After a breakdown in mediation efforts last month, a four-day meeting between a Hamas delegation and Egypt’s General Intelligence Service (GIS) officials in Cairo concluded on Wednesday with a proposal to salvage a partial truce agreement with Israel.
Palestinian sources close to the talks tell Mada Masr that the terms of the truce aim to keep violence between Palestinian military factions and Israel to a minimum.
The deal also seeks to ease the siege on Gaza, in order to facilitate the entry of humanitarian aid into the Strip under United Nations’ supervision, these sources add. Israel has long been adamant about preventing humanitarian campaigns from being handled by Palestinian factions.
The Palestinian sources, speaking to Mada Masr on condition of anonymity, say that the Hamas delegation also raised the issue of a prisoner exchange with Israel. While the Israeli government requested that Egyptian meditators address a potential prisoner exchange within the context of truce talks, Hamas has refused to do so, according to the sources.
“Hamas wants this issue to be discussed on its own terms, separate from any truce-related talks,” one of the sources explains.
The prisoner-exchange deal would see the Qassam Brigades, Hamas’ military wing, release a number of Israeli soldiers currently held hostage. On its part, Gaza is looking to secure the release of 52 Palestinians detained by Israeli forces in 2014, who were initially released from Israeli custody in 2011 as part of the Shalit deal, but re-arrested three years later.
“The Israeli government asked the Egyptians to solve this matter with the fewest political losses possible,” one of the sources tells Mada Masr, “since Egypt did a great job as the middleman” in mediating the Shalit deal.

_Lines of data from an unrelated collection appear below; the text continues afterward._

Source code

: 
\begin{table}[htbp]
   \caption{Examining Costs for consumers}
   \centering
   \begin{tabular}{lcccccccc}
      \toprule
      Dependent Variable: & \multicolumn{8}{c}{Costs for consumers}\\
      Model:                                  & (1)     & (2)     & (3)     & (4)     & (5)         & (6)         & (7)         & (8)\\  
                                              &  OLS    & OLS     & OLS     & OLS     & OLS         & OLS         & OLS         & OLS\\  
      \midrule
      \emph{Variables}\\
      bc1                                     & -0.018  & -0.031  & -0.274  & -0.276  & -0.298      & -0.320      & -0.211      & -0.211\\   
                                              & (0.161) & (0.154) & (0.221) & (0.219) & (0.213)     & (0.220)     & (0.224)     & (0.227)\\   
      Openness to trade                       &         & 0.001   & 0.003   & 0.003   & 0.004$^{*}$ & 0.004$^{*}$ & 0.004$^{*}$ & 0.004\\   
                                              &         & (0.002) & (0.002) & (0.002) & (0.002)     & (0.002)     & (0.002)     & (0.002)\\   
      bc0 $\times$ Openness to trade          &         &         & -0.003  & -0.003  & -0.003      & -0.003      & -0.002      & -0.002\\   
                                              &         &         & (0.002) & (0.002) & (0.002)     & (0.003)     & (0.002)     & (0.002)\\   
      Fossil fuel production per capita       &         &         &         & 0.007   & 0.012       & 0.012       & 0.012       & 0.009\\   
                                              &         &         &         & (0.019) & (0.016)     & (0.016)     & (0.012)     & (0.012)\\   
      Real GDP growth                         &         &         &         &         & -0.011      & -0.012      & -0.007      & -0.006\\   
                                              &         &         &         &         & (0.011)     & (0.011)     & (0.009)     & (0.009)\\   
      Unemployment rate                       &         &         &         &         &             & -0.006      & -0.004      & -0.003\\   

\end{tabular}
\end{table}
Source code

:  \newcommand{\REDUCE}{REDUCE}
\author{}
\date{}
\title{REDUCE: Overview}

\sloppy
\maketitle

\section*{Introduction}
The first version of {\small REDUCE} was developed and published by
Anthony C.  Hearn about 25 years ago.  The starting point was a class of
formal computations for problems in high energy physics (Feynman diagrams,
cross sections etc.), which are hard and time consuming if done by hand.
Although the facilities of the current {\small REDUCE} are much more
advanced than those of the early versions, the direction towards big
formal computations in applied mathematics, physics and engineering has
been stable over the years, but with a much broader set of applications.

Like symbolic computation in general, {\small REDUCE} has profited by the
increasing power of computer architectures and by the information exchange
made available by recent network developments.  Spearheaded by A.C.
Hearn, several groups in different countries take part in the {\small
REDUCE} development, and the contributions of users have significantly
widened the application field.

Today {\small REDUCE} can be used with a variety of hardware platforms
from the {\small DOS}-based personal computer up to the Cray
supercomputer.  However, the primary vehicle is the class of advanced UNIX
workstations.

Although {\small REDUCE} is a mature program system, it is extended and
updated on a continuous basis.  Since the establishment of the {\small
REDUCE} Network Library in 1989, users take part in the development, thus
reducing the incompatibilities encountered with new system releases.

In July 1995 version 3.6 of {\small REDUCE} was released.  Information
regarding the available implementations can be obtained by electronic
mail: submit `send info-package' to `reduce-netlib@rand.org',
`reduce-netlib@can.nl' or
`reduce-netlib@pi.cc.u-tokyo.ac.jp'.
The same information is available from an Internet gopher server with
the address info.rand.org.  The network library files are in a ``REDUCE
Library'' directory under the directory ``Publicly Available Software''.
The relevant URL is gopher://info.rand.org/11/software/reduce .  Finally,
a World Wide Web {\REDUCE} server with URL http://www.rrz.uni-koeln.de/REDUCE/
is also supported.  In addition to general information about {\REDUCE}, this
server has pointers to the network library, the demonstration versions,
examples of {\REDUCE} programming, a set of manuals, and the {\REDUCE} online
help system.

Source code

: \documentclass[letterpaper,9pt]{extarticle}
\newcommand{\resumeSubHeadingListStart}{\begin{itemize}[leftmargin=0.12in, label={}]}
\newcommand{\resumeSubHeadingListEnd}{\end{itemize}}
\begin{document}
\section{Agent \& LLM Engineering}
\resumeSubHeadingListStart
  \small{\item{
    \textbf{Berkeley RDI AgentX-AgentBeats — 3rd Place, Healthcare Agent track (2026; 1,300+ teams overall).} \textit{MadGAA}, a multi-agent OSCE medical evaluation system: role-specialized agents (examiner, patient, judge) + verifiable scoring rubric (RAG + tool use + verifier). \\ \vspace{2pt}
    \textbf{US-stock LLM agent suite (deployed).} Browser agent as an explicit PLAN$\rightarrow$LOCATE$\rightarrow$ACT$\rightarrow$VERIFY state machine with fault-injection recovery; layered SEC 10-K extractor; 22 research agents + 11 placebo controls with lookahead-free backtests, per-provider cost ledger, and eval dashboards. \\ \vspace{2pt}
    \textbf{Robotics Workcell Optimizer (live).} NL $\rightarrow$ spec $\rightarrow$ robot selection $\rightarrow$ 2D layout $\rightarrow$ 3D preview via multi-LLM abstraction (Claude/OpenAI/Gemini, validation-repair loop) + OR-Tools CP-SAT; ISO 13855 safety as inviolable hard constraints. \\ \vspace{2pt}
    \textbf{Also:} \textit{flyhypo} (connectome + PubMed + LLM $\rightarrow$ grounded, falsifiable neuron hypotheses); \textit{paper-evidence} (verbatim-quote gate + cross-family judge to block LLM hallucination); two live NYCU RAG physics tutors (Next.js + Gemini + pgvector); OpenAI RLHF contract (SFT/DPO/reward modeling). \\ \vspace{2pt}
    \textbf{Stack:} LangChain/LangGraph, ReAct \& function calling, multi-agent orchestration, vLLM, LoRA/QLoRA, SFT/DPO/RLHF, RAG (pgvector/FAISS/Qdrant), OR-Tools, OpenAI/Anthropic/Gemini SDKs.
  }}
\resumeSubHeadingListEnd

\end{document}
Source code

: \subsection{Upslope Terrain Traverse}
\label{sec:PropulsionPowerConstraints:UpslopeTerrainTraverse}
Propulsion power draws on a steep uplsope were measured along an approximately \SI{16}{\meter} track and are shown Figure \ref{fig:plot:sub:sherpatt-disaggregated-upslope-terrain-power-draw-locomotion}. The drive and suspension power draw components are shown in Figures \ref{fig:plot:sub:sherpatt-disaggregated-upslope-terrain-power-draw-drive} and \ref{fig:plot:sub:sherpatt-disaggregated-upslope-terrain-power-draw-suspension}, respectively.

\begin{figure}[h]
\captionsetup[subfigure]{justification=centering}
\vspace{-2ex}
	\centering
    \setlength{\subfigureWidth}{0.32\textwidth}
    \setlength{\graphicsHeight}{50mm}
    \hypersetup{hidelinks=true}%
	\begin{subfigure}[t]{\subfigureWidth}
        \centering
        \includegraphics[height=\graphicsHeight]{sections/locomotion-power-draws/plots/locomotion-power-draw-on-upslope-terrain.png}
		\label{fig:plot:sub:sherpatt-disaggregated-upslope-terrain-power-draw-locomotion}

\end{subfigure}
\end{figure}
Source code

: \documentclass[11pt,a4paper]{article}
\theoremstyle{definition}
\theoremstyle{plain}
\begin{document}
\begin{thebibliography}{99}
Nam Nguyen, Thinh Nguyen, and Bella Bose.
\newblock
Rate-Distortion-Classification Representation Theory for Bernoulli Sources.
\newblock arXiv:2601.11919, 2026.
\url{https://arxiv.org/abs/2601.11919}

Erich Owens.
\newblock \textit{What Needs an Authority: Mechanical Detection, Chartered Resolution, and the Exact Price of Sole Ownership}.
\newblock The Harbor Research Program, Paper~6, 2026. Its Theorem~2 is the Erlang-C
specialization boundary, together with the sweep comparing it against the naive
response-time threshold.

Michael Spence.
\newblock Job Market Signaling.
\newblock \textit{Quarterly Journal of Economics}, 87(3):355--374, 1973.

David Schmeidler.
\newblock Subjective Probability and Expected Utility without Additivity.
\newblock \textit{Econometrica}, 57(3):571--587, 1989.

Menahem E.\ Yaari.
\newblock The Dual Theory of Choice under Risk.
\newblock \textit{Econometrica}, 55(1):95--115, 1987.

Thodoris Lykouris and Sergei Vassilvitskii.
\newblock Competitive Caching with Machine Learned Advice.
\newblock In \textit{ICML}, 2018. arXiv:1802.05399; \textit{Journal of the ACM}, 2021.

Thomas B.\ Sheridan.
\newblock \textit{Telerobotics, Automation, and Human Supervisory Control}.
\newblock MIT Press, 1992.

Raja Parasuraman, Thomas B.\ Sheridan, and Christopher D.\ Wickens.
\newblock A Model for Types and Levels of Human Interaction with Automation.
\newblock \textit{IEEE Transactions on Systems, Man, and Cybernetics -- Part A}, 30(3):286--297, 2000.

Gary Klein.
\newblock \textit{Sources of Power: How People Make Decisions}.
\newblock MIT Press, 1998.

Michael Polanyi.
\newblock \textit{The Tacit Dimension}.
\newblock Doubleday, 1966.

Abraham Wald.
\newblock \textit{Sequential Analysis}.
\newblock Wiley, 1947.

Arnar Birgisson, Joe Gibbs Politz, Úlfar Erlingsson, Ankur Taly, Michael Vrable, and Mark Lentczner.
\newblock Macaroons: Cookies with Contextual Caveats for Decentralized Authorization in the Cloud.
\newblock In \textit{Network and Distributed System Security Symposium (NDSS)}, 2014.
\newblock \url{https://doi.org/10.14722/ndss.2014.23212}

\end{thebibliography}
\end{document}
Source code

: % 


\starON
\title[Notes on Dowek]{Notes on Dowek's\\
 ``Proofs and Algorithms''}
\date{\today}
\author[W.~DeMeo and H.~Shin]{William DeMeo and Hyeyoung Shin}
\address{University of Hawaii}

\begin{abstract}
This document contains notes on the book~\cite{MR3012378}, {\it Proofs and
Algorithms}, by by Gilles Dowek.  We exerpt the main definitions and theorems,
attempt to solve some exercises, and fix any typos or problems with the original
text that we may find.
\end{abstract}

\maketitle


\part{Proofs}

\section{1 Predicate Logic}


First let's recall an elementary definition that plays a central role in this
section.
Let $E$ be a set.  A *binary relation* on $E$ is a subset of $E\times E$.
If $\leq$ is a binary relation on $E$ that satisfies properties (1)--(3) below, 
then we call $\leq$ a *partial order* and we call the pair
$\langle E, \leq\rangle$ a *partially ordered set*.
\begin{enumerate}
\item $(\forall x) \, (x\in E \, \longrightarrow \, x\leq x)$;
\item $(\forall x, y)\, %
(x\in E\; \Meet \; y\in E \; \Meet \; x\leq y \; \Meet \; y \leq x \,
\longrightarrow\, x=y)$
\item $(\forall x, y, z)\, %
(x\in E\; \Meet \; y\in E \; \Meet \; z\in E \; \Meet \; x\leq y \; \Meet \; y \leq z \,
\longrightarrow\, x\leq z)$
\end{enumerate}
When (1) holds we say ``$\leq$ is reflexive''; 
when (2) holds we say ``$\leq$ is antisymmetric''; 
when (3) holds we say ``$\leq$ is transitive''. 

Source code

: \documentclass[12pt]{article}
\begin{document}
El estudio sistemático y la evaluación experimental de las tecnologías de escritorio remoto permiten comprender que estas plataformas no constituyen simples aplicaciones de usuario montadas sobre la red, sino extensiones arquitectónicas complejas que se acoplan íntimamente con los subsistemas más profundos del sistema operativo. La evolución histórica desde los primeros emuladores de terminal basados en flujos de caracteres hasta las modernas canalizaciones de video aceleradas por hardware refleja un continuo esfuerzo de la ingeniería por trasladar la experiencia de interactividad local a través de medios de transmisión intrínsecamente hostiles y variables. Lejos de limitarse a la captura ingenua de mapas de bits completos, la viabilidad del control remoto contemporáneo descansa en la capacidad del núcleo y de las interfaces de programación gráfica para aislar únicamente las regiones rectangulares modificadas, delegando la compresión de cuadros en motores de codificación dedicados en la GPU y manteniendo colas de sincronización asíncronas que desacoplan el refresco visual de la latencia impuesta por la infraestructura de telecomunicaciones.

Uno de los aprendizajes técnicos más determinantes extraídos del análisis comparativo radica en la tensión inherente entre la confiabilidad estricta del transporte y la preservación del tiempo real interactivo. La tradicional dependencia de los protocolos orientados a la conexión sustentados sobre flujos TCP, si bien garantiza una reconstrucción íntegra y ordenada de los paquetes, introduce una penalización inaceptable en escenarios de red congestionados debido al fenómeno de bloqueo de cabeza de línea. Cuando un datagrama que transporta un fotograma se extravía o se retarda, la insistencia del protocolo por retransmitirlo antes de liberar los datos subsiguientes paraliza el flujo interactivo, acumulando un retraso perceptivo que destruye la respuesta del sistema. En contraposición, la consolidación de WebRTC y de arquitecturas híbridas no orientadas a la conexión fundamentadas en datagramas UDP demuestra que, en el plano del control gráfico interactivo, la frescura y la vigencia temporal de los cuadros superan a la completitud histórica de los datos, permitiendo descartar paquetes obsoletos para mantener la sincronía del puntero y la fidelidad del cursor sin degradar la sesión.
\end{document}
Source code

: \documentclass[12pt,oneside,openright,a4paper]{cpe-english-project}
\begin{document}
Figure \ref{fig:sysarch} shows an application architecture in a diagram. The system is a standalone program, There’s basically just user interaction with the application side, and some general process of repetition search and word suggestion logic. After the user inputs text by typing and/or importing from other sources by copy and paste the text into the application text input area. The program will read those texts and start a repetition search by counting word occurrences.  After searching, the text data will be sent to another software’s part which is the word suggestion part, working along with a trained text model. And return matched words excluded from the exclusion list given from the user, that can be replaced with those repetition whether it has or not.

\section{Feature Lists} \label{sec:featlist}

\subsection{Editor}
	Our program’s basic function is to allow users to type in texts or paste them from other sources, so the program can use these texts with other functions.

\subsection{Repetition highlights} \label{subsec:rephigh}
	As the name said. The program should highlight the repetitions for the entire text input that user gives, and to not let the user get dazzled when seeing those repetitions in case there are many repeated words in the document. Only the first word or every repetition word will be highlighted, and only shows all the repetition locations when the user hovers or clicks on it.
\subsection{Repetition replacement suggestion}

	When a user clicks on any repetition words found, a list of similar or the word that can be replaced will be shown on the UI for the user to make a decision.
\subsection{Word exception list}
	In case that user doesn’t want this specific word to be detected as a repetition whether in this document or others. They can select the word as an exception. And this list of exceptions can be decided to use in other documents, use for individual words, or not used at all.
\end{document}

The truce proposal that Hamas put on the table this week in Cairo is a slimmed-down version of what, in August, seemed to be a finished deal. The earlier truce sought to end violence between Gaza and Israel by reopening border crossings, expanding the Mediterranean fishing zone and rebuilding Gaza’s infrastructure.
But after a fraught back-and-forth between the West Bank and Gaza, mediated by Cairo, Egypt’s GIS delegation moved with Fatah to freeze the truce deal in early September, insisting that no agreement with Israel was possible before Fatah and Hamas reconciled.
Sources close to the Palestinian Authority (PA) tell Mada Masr that Hamas also submitted a new proposal for reconciliation during the Cairo talks, which Fatah has yet to consider. According to the sources, the new proposal is a compromise of its earlier demands, stipulating a partial handover of several important administrative entities in Gaza to the PA.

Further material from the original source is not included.